Born in 1998 as an illicitly photocopied zine when Dale Harrison and I were running our long running Sunday club night, Frigid, with Luke Dearnley and Shane Roberts, Cyclic Defrost operated as a combination of flyer and newsletter. In 2002, Marcus Westbury alerted us to a new grant that the Australia Council for the Arts had just announced and we applied to make a proper magazine. We wanted a magazine that could support and promote the burgeoning electronic music scene in Australia, and one that could also operate a little outside the normal rules of the street press. We wanted a magazine that could also showcase a different graphic designer on the cover, and not be littered with irrelevant and compromising advertising. What a bourgeois luxury.
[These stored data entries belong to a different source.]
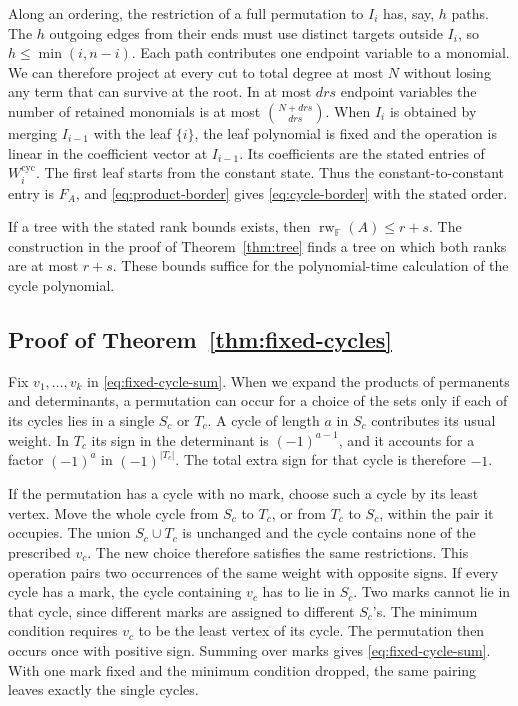 \documentclass[11pt,reqno]{amsart}
\theoremstyle{remark}
\numberwithin{equation}{section}
\newcommand{\F}{\mathbb F}
\begin{document}
Along an ordering, the restriction of a full permutation to \(I_i\) has,
say, \(h\) paths. The \(h\) outgoing edges from their ends must use
distinct targets outside \(I_i\), so \(h\leq\min(i,n-i)\). Each path
contributes one endpoint variable to a monomial. We can therefore project
at every cut to total degree at most \(N\) without losing any term that
can survive at the root. In at most \(drs\) endpoint variables the number
of retained monomials is at most \(\binom{N+drs}{drs}\). When \(I_i\) is
obtained by merging \(I_{i-1}\) with the leaf \(\{i\}\), the leaf
polynomial is fixed and the operation is linear in the coefficient vector
at \(I_{i-1}\). Its coefficients are the stated entries of
\(W_i^{\mathrm{cyc}}\). The first leaf starts from the constant state.
Thus the constant-to-constant entry is \(F_A\), and
\eqref{eq:product-border} gives \eqref{eq:cycle-border} with the stated
order.

If a tree with the stated rank bounds exists, then
\(\operatorname{rw}_{\F}(A)\le r+s\). The construction in the proof of
Theorem~\ref{thm:tree} finds a tree on which both ranks are at most
\(r+s\). These bounds suffice for the polynomial-time calculation
of the cycle polynomial.

\subsection{Proof of Theorem~\ref{thm:fixed-cycles}}

Fix \(v_1,\ldots,v_k\) in \eqref{eq:fixed-cycle-sum}. When we expand the
products of permanents and determinants, a permutation can occur for a
choice of the sets only if each of its cycles lies in a single \(S_c\) or
\(T_c\). A cycle of length \(a\) in \(S_c\) contributes its usual weight.
In \(T_c\) its sign in the determinant is \((-1)^{a-1}\), and it accounts
for a factor \((-1)^a\) in \((-1)^{|T_c|}\). The total extra sign for
that cycle is therefore \(-1\).

If the permutation has a cycle with no mark, choose such a cycle by its
least vertex. Move the whole cycle from \(S_c\) to \(T_c\), or from
\(T_c\) to \(S_c\), within the pair it occupies. The union \(S_c\cup
T_c\) is unchanged and the cycle contains none of the prescribed \(v_c\).
The new choice therefore satisfies the same restrictions. This operation
pairs two occurrences of the same weight with opposite signs. If every
cycle has a mark, the cycle containing \(v_c\) has to lie in \(S_c\). Two
marks cannot lie in that cycle, since different marks are assigned to
different \(S_c\)'s. The minimum condition requires \(v_c\) to be the
least vertex of its cycle. The permutation then occurs once with positive
sign. Summing over marks gives \eqref{eq:fixed-cycle-sum}. With one mark
fixed and the minimum condition dropped, the same pairing leaves exactly
the single cycles.
\end{document}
To our surprise the proposal got accepted and we suddenly had to publish a proper magazine with a print run of 5000 copies. We did a deal with Inertia Distribution, then run by our friends, and started pulling together as many writers as we could from around Australia who were interested in doing something new. Inertia would send copies to record stores around the country with regular orders – it worked well for many years.

The magazine filled a gap. Several hundred artist interviews and many thousands of reviews attracted wide readership and international prominence.

We took Cyclic Defrost to Mutek in Montreal, Sonar in Barcelona twice and to Popkomm in Berlin, and collaborated with local labels and projects to have a number of issues include free promo cover CDs. It was hard going – print was difficult and every undelivered copy would pile up in our houses gathering dust.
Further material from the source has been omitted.